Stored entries
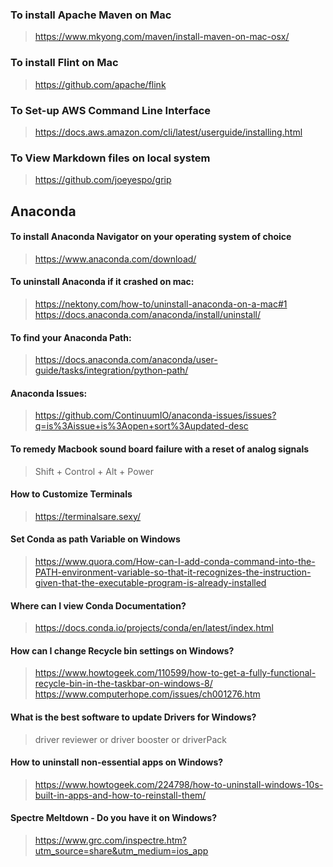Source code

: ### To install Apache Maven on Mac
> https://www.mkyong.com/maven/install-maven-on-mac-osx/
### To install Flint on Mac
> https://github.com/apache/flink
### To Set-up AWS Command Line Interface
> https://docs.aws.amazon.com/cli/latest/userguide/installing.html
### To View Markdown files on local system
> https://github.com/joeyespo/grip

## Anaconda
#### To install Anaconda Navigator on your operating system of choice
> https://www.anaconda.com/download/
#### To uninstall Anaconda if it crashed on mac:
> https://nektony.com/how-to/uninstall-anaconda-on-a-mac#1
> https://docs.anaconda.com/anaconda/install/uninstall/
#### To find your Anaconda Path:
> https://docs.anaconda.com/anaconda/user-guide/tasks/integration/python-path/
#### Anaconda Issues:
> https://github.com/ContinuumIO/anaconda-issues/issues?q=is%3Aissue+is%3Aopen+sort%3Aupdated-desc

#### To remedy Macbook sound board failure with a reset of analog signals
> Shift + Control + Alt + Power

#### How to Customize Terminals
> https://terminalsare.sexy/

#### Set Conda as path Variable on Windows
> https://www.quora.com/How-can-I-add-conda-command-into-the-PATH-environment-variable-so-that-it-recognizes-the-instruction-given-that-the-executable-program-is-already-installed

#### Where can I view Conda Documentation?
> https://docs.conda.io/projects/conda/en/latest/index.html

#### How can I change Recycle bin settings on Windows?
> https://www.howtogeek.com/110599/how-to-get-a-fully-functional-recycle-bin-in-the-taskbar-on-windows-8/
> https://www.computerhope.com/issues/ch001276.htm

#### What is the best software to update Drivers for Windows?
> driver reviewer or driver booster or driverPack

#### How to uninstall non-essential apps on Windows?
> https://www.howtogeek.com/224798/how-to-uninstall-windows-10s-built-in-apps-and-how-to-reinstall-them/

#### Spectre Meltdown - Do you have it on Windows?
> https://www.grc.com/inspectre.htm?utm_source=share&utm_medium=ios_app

* * *

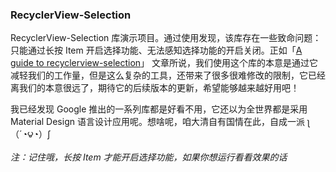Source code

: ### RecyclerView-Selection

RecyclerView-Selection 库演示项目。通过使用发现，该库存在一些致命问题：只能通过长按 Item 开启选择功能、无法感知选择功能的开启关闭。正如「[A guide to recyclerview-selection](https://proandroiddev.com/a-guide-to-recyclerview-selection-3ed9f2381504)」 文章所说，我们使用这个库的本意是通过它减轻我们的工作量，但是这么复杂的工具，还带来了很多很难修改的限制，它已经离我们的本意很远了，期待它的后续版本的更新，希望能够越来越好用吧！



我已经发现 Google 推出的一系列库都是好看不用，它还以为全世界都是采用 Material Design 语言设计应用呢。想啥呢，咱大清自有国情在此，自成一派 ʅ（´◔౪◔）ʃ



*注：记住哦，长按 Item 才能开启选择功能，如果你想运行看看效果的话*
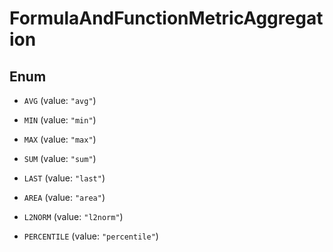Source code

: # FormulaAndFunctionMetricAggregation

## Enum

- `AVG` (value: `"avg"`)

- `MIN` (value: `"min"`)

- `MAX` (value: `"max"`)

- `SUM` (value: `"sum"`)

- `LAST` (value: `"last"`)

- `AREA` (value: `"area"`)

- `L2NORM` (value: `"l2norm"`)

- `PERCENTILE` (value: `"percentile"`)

■ EXERCISE GOAL ■
Wherever "Selection" occurs in the entries above, copy the line it sits on.

■ YOUR SOLUTION ■
: ### RecyclerView-Selection
RecyclerView-Selection 库演示项目。通过使用发现，该库存在一些致命问题：只能通过长按 Item 开启选择功能、无法感知选择功能的开启关闭。正如「[A guide to recyclerview-selection](https://proandroiddev.com/a-guide-to-recyclerview-selection-3ed9f2381504)」 文章所说，我们使用这个库的本意是通过它减轻我们的工作量，但是这么复杂的工具，还带来了很多很难修改的限制，它已经离我们的本意很远了，期待它的后续版本的更新，希望能够越来越好用吧！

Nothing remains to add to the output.